Create a checkpoint of the current state of a file

GenericCheckpointsMixin.get_file_checkpoint(...)

Get the content of a checkpoint for a non-notebook file.

GenericCheckpointsMixin.get_notebook_checkpoint(...)

Get the content of a checkpoint for a notebook.

No-op example

Here is an example of a no-op checkpoints object - note the mixin comes first.
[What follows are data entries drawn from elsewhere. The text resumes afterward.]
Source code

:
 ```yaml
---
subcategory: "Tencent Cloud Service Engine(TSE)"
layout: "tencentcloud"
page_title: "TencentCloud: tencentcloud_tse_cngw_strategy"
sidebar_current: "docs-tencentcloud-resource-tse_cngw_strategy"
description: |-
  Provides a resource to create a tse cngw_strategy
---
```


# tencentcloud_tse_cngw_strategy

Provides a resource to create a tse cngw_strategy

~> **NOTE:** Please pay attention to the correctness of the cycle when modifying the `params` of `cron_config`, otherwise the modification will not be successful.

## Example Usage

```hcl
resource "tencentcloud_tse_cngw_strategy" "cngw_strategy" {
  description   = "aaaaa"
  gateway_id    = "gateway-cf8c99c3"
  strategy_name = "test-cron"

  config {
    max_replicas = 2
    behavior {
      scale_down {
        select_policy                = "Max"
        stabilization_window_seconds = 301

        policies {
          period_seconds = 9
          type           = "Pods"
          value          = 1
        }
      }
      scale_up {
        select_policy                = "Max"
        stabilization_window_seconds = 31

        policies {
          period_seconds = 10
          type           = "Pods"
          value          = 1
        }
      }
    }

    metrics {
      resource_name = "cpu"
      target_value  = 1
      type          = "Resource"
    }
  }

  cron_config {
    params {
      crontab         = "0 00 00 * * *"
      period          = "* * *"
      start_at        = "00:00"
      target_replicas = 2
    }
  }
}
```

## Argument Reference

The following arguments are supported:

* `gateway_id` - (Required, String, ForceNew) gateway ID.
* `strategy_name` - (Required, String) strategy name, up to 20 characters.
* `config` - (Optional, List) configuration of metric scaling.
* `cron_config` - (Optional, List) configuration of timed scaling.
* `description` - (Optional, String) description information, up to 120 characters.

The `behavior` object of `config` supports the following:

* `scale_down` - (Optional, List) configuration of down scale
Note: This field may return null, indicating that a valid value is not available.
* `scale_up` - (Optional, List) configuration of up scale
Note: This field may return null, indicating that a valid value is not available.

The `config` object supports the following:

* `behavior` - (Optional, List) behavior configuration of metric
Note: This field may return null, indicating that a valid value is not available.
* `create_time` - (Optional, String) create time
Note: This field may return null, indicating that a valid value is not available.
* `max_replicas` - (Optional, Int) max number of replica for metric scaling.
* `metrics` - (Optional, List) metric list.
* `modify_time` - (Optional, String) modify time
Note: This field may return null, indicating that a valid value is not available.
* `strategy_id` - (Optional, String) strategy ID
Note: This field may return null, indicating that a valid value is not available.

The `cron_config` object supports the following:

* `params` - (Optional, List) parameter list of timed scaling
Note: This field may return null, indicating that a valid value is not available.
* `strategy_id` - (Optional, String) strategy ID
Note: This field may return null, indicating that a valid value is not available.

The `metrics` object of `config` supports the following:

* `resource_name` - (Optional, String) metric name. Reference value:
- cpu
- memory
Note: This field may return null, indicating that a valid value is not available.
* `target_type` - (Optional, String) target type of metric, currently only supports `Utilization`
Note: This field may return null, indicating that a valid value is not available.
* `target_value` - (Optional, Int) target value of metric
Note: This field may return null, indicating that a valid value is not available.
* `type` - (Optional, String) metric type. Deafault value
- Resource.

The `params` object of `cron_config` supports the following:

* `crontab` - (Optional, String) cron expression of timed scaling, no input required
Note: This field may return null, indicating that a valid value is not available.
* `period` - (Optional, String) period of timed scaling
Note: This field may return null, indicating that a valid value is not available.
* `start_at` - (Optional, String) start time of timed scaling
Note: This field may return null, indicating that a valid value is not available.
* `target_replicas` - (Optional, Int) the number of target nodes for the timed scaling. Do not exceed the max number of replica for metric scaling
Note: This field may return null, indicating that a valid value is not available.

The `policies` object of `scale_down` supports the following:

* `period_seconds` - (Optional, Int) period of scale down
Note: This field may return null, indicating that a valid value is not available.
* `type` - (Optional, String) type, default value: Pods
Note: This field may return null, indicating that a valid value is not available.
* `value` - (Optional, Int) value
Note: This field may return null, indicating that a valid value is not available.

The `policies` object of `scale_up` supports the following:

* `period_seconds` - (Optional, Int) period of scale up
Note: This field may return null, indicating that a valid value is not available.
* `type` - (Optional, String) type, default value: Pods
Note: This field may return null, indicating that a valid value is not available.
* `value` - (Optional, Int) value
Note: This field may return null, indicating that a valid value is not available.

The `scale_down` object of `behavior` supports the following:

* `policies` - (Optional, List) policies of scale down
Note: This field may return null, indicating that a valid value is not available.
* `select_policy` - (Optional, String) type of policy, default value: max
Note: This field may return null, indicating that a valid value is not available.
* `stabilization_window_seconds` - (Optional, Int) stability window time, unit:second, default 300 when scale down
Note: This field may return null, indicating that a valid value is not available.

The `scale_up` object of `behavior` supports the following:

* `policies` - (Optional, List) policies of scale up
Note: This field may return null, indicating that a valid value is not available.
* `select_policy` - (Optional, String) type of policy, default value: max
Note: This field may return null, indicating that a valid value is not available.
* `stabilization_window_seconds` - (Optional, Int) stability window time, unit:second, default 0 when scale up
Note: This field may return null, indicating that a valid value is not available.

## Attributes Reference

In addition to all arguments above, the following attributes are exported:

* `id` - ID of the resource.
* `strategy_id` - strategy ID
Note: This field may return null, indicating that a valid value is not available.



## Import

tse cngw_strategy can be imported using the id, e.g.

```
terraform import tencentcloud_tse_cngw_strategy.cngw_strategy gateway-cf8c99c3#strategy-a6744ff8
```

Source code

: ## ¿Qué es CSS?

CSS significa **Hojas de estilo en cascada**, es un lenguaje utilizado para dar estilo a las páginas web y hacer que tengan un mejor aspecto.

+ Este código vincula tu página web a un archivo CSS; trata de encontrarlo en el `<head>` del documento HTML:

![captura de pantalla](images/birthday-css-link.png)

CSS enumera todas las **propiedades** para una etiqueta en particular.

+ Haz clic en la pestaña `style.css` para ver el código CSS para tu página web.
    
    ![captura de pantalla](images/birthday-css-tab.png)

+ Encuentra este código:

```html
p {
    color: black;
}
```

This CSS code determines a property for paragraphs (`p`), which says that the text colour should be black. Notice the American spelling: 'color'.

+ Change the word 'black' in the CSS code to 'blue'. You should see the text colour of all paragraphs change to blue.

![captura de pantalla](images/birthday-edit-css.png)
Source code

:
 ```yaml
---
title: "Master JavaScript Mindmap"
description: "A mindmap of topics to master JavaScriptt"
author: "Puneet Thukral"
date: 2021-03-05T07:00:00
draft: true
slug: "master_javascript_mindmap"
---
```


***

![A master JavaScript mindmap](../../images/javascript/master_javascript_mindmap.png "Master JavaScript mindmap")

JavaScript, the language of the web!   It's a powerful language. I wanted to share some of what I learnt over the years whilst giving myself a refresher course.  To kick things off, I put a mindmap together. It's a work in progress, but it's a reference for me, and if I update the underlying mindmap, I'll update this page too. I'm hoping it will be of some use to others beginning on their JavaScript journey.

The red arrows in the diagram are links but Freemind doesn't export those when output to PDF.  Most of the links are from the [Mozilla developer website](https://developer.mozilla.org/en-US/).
The docstrings indicate what each method should do or return for a more complete implementation.

class NoOpCheckpoints(GenericCheckpointsMixin, Checkpoints):
    """requires the following methods:"""
    def create_file_checkpoint(self, content, format, path):
        """ -> checkpoint model"""
    def create_notebook_checkpoint(self, nb, path):
        """ -> checkpoint model"""
    def get_file_checkpoint(self, checkpoint_id, path):
        """ -> {'type': 'file', 'content': <str>, 'format': {'text', 'base64'}}"""
    def get_notebook_checkpoint(self, checkpoint_id, path):
        """ -> {'type': 'notebook', 'content': <output of nbformat.read>}"""
    def delete_checkpoint(self, checkpoint_id, path):
        """deletes a checkpoint for a file"""
    def list_checkpoints(self, path):
        """returns a list of checkpoint models for a given file,
        default just does one per file
        """
        return []
    def rename_checkpoint(self, checkpoint_id, old_path, new_path):
        """renames checkpoint from old path to new path"""

See GenericFileCheckpoints in notebook.services.contents.filecheckpoints for a more complete example.

Testing

notebook.services.contents.tests includes several test suites written against the abstract Contents API. This means that an excellent way to test a new ContentsManager subclass is to subclass our tests to make them use your ContentsManager.

Note

PGContents is an example of a complete implementation of a custom ContentsManager. It stores notebooks and files in PostgreSQL and encodes directories as SQL relations. PGContents also provides an example of how to re-use the notebook’s tests.